De igual modo, o positivismo é perspectivado criticamente no pensamento habermasiano. Espraiado pelas sociedades ditas modernas, o positivismo se consolidou como cânone do desenvolvimento, condicionando a validade do conhecimento ao seu enquadramento no estatuto de cientificidade em vigor. Acolhendo a sempiterna possibilidade de falseamento, desenvolveu-se com pretensões englobantes, salvaguardando-se, ao mesmo tempo que degredava formas de conhecer não afeitas ao seu figurino. Os elementos que, originariamente, não se davam a leituras científicas - a política e o direito, por exemplo - se cientificizaram, em resposta à supremacia positivista. Habermas se contrapõe ao ideal de objetividade, sobrelevando a relação das descrições com padrões, que não se inferem logicamente nem se comprovam empiricamente, mas que se estabelecem mediante argumentos. Tanto na teoria do agir comunicativo quanto na do conhecimento habermasianas se encontram móbeis que apontam para transcendência da lógica ou do empirismo positivistas.

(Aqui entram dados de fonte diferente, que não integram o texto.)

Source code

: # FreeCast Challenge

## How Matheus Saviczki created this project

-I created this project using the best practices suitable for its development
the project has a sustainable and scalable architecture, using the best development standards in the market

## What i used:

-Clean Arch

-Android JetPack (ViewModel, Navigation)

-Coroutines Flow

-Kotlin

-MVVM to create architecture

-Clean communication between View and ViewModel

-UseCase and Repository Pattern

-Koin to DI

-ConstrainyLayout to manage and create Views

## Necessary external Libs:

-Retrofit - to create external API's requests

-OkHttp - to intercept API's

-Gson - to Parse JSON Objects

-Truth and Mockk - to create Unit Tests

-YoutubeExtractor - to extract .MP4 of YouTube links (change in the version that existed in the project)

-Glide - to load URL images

No plano dos acontecimentos de época, Habermas vivencia um século marcado por demonstrações do estado de barbárie a que o ser humano, coletivamente, pode chegar. Parte significativa de tais eventos sucederam na companhia histórica de regimes totalitários. Arendt (2012) concebe o totalitarismo como uma conjugação de elementos: medo, terror, burocracia, anulação da individualidade, massificação, entre outros. O totalitarismo ocupa o espaço derivado da anulação do espaço entre os homens. Onde não há agir potencialmente autônomo, a política, a ética e a comunicação se acanham, restando inviabilizadas. A democracia, não fortuitamente, se releva no projeto habermasiano, com destaque para sua noção de democracia deliberativa, que repercutiu como modelo de deliberação política. O estado democrático de direito, em especial a partir dos anos 1990, ocupa posição significativa em sua pesquisa. Conectado à democracia subsiste o agir comunicativo, perturbado em situações de violência.

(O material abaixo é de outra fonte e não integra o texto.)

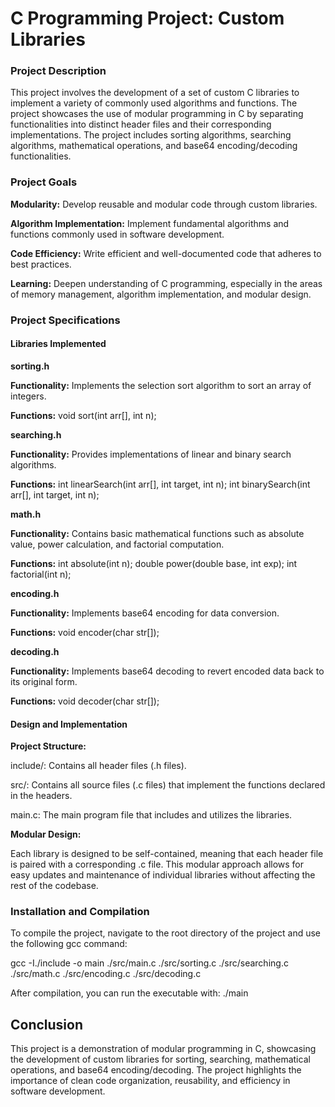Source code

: # C Programming Project: Custom Libraries
### Project Description
This project involves the development of a set of custom C libraries to implement a variety of commonly used algorithms and functions. The project showcases the use of modular programming in C by separating functionalities into distinct header files and their corresponding implementations. The project includes sorting algorithms, searching algorithms, mathematical operations, and base64 encoding/decoding functionalities.

### Project Goals
**Modularity:** Develop reusable and modular code through custom libraries.

**Algorithm Implementation:** Implement fundamental algorithms and functions commonly used in software development.

**Code Efficiency:** Write efficient and well-documented code that adheres to best practices.

**Learning:** Deepen understanding of C programming, especially in the areas of memory management, algorithm implementation, and modular design.
### Project Specifications
#### Libraries Implemented
**sorting.h**

**Functionality:** Implements the selection sort algorithm to sort an array of integers.

**Functions:**
void sort(int arr[], int n);

**searching.h**

**Functionality:** Provides implementations of linear and binary search algorithms.

**Functions:**
int linearSearch(int arr[], int target, int n);
int binarySearch(int arr[], int target, int n);

**math.h**

**Functionality:** Contains basic mathematical functions such as absolute value, power calculation, and factorial computation.

**Functions:**
int absolute(int n);
double power(double base, int exp);
int factorial(int n);

**encoding.h**

**Functionality:** Implements base64 encoding for data conversion.

**Functions:**
void encoder(char str[]);

**decoding.h**

**Functionality:** Implements base64 decoding to revert encoded data back to its original form.

**Functions:**
void decoder(char str[]);

#### Design and Implementation
**Project Structure:**

include/: Contains all header files (.h files).

src/: Contains all source files (.c files) that implement the functions declared in the headers.

main.c: The main program file that includes and utilizes the libraries.

**Modular Design:**

Each library is designed to be self-contained, meaning that each header file is paired with a corresponding .c file. This modular approach allows for easy updates and maintenance of individual libraries without affecting the rest of the codebase.

### Installation and Compilation
To compile the project, navigate to the root directory of the project and use the following gcc command:

gcc -I./include -o main ./src/main.c ./src/sorting.c ./src/searching.c ./src/math.c ./src/encoding.c ./src/decoding.c

After compilation, you can run the executable with:
./main

## Conclusion
This project is a demonstration of modular programming in C, showcasing the development of custom libraries for sorting, searching, mathematical operations, and base64 encoding/decoding. The project highlights the importance of clean code organization, reusability, and efficiency in software development.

Envolto na teoria crítica, Habermas, mantendo-se crítico, busca renovar o que circulava entre os frankfurtianos, sobretudo no que diz respeito à concepção de razão e de racionalidade. No horizonte do pensamento do autor, preservam-se o intento e a expectação de reabilitação da razão. Não por acaso, Habermas se notabilizou por relevar a possibilidade de emancipação, revertendo o pessimismo crítico por vezes presente entre os frankfurtianos. Seu engenho foi desdobrar a racionalidade para além da perspectiva instrumental. Ao plano do sistema econômico e político, regido pela razão instrumental, Habermas conjugou o mundo da vida, tecido vivo da sociedade, regido pela razão comunicativa. Ele adicionou à razão um potencial preterido em argumentos alvitrados por teóricos frankfurtianos da primeira geração e a reanimou. Se a razão escraviza, ela também pode emancipar. Há que se exceder, e o diagnóstico crítico é capaz de apontar os pontos de entrave.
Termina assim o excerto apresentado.